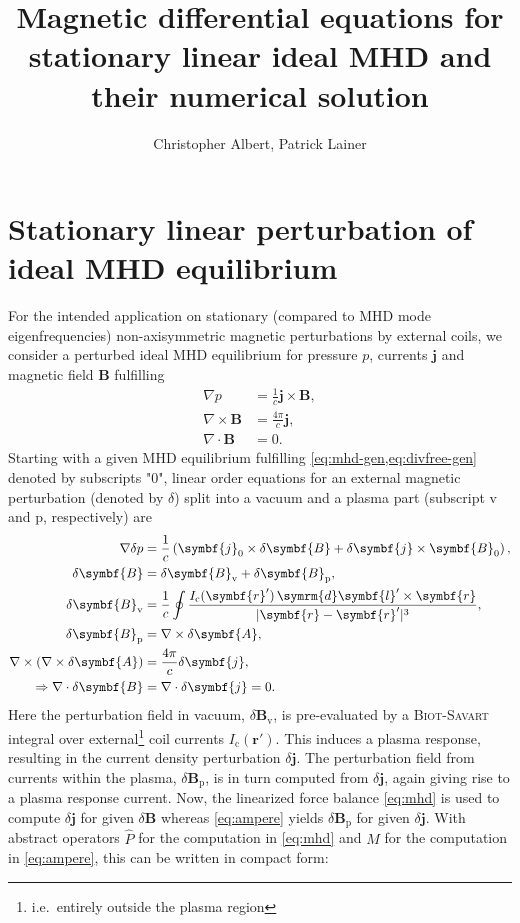 \documentclass[a4paper, 10pt, english]{article}
\title{Magnetic differential equations for stationary linear ideal MHD and their numerical solution}
\author{Christopher Albert, Patrick Lainer}
\let\vec\symbf
\newcommand*\diff{\ensuremath{\symrm{d}}}  %
\begin{document}
\maketitle
\tableofcontents

\section{Stationary linear perturbation of ideal MHD equilibrium}

For the intended application on stationary (compared to MHD mode eigenfrequencies) non-axisymmetric magnetic perturbations by external coils, we consider a perturbed ideal MHD equilibrium for pressure $p$, currents $\vec{j}$ and magnetic field $\vec{B}$ fulfilling
\begin{align}
  \nabla p &= \frac{1}{c} \vec{j} \times \vec{B}, \label{eq:mhd-gen} \\
  \nabla \times \vec{B} &= \frac{4 \pi}{c} \vec{j}, \label{eq:ampere-gen} \\
  \nabla \cdot \vec{B} &= 0. \label{eq:divfree-gen}
\end{align}
Starting with a given MHD equilibrium fulfilling \cref{eq:mhd-gen,eq:divfree-gen} denoted by subscripts "$0$", linear order equations for an external magnetic perturbation (denoted by $\delta$) split into a vacuum and a plasma part (subscript $\text{v}$ and $\text{p}$, respectively) are
\begin{align}
  \nabla \delta p &= \frac{1}{c} \left( \vec{j}_{0} \times \delta \vec{B} + \delta \vec{j} \times \vec{B}_{0} \right), \label{eq:mhd} \\
  \delta \vec{B} &= \delta \vec{B}_{\text{v}} + \delta \vec{B}_{\text{p}}, \\
  \delta \vec{B}_{\text{v}} &= \frac{1}{c} \oint \frac{I_{\text{c}}(\vec{r}') \, \diff \vec{l}' \times \vec{r}}{\lvert \vec{r} - \vec{r}' \rvert^{3}}, \\
  \delta \vec{B}_{\text{p}} &= \nabla \times \delta \vec{A}, \\
  \nabla \times (\nabla \times \delta \vec{A}) &= \frac{4 \pi}{c} \delta \vec{j}, \label{eq:ampere} \\
  \Rightarrow \nabla \cdot \delta \vec{B} &= \nabla \cdot \delta \vec{j} = 0. \label{eq:divfree}
\end{align}
Here the perturbation field in vacuum, $\delta \vec{B}_{\text{v}}$, is pre-evaluated by a \textsc{Biot-Savart} integral over external\footnote{i.e.\ entirely outside the plasma region} coil currents $I_{\text{c}} (\vec{r}')$. This induces a plasma response, resulting in the current density perturbation $\delta \vec{j}$. The perturbation field from currents within the plasma, $\delta \vec{B}_{\text{p}}$, is in turn computed from $\delta \vec{j}$, again giving rise to a plasma response current. Now, the linearized force balance \cref{eq:mhd} is used to compute $\delta \vec{j}$ for given $\delta \vec{B}$ whereas \cref{eq:ampere} yields $\delta \vec{B}_{\text{p}}$ for given $\delta \vec{j}$. With abstract operators $\hat{P}$ for the computation in \cref{eq:mhd} and $\hat{M}$ for the computation in \cref{eq:ampere}, this can be written in compact form:
\end{document}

────────

- EXERCISE DESCRIPTION
Copy out each line of the records above that includes "field".

- EXPECTED OUTPUT
For the intended application on stationary (compared to MHD mode eigenfrequencies) non-axisymmetric magnetic perturbations by external coils, we consider a perturbed ideal MHD equilibrium for pressure $p$, currents $\vec{j}$ and magnetic field $\vec{B}$ fulfilling
Here the perturbation field in vacuum, $\delta \vec{B}_{\text{v}}$, is pre-evaluated by a \textsc{Biot-Savart} integral over external\footnote{i.e.\ entirely outside the plasma region} coil currents $I_{\text{c}} (\vec{r}')$. This induces a plasma response, resulting in the current density perturbation $\delta \vec{j}$. The perturbation field from currents within the plasma, $\delta \vec{B}_{\text{p}}$, is in turn computed from $\delta \vec{j}$, again giving rise to a plasma response current. Now, the linearized force balance \cref{eq:mhd} is used to compute $\delta \vec{j}$ for given $\delta \vec{B}$ whereas \cref{eq:ampere} yields $\delta \vec{B}_{\text{p}}$ for given $\delta \vec{j}$. With abstract operators $\hat{P}$ for the computation in \cref{eq:mhd} and $\hat{M}$ for the computation in \cref{eq:ampere}, this can be written in compact form:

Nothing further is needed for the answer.